It's because I'm on my travels. Not as I write this, but as you read it. I'll be in Michigan when this is published, a couple of days into my Macbeth tour. I've no idea when I'm away if I'll have either the time or the inclination to write blog posts. So I write them all before I leave. Enough to have me covered until a couple of days after I return. Having a theme saves me the trouble of thinking up post ideas.
Lots more lovely Milk Stouts. Though they're still a bit all over the shop, varying in OG from 1036º to 1066º. Which is pretty much identical to the last set. Except top dog this time is William Younger. I published a recipe for 1939 William Younger Btlg DBS and remarked it didn't look like the usual idea of a Milk Stout. I'm heartened to see that it clearly was marketed as a Milk Stout, because it's a perfect match for the two examples in the table.

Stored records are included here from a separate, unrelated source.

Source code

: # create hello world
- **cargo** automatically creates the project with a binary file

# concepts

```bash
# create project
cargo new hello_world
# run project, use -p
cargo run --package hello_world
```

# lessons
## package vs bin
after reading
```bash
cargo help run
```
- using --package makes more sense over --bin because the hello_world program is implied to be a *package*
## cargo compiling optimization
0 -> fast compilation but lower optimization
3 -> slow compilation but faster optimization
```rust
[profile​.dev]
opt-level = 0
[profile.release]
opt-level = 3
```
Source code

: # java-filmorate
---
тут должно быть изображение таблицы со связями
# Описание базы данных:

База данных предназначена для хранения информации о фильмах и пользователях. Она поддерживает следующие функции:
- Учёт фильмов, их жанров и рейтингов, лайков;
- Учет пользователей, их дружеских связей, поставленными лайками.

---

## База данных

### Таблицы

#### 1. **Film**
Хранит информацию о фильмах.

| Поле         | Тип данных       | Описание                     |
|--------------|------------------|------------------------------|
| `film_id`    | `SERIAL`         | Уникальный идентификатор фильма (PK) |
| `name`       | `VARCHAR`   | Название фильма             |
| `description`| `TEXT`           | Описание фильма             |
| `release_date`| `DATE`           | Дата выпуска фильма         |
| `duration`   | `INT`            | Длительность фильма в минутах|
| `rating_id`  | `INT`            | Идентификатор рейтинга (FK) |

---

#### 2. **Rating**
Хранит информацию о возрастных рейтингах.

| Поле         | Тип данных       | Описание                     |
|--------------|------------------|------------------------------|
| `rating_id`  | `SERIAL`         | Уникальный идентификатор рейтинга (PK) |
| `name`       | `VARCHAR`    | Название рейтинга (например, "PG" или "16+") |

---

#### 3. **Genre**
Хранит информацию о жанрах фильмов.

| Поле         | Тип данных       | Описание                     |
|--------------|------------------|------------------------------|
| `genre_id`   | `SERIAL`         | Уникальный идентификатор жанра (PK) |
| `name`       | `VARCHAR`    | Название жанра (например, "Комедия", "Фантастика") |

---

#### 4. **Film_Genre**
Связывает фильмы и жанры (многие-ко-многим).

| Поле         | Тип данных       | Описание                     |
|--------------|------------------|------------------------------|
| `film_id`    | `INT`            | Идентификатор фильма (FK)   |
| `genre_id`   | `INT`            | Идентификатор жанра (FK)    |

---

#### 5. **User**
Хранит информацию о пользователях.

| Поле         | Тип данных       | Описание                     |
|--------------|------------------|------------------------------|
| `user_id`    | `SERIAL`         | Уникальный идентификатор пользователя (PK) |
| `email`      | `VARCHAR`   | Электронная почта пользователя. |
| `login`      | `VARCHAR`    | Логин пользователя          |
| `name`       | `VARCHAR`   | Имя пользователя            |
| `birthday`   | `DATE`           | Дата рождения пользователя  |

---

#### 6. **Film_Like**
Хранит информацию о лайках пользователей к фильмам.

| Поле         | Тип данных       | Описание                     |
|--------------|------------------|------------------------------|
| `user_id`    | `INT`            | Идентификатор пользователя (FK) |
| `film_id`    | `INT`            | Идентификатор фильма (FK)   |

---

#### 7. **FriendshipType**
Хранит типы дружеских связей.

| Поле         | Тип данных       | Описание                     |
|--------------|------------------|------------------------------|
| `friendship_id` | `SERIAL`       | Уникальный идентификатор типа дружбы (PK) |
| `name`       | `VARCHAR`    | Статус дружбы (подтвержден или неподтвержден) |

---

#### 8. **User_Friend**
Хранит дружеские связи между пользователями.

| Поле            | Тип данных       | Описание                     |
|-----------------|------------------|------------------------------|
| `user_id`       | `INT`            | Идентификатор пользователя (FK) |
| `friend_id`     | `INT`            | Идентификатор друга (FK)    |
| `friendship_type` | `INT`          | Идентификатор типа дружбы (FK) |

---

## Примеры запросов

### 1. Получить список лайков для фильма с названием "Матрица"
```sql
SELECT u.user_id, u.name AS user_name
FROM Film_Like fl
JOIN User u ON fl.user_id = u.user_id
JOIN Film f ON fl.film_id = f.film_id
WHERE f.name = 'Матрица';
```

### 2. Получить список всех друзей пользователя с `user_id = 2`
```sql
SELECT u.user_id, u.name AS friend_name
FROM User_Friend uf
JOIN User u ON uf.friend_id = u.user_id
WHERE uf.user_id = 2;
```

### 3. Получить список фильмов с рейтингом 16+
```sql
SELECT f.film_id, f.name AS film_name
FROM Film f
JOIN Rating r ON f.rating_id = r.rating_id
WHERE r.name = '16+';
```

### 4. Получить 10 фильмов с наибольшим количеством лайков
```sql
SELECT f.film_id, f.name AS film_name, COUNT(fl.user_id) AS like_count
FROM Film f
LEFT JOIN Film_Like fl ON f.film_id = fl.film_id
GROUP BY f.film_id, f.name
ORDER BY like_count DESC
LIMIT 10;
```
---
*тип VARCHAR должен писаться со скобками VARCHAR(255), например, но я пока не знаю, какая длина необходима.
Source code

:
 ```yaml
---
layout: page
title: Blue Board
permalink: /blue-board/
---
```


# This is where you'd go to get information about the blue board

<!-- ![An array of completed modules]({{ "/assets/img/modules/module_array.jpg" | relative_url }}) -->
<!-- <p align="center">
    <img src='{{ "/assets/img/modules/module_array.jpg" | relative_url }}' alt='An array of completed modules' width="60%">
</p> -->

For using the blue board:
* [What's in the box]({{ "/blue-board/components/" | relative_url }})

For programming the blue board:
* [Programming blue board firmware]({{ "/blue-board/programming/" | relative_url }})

You can see that the gravity of Mackeson has fallen a little, from 1060º in 1929 to 1056º in 1939. While at the same time the FG has risen from 1020º to 1025º, reducing the attenuation from 66% to 55%. The conclusion must be that it was becoming sweeter. The ABV also dropped from 5.2% to 4%. I don't think I would have appreciated that.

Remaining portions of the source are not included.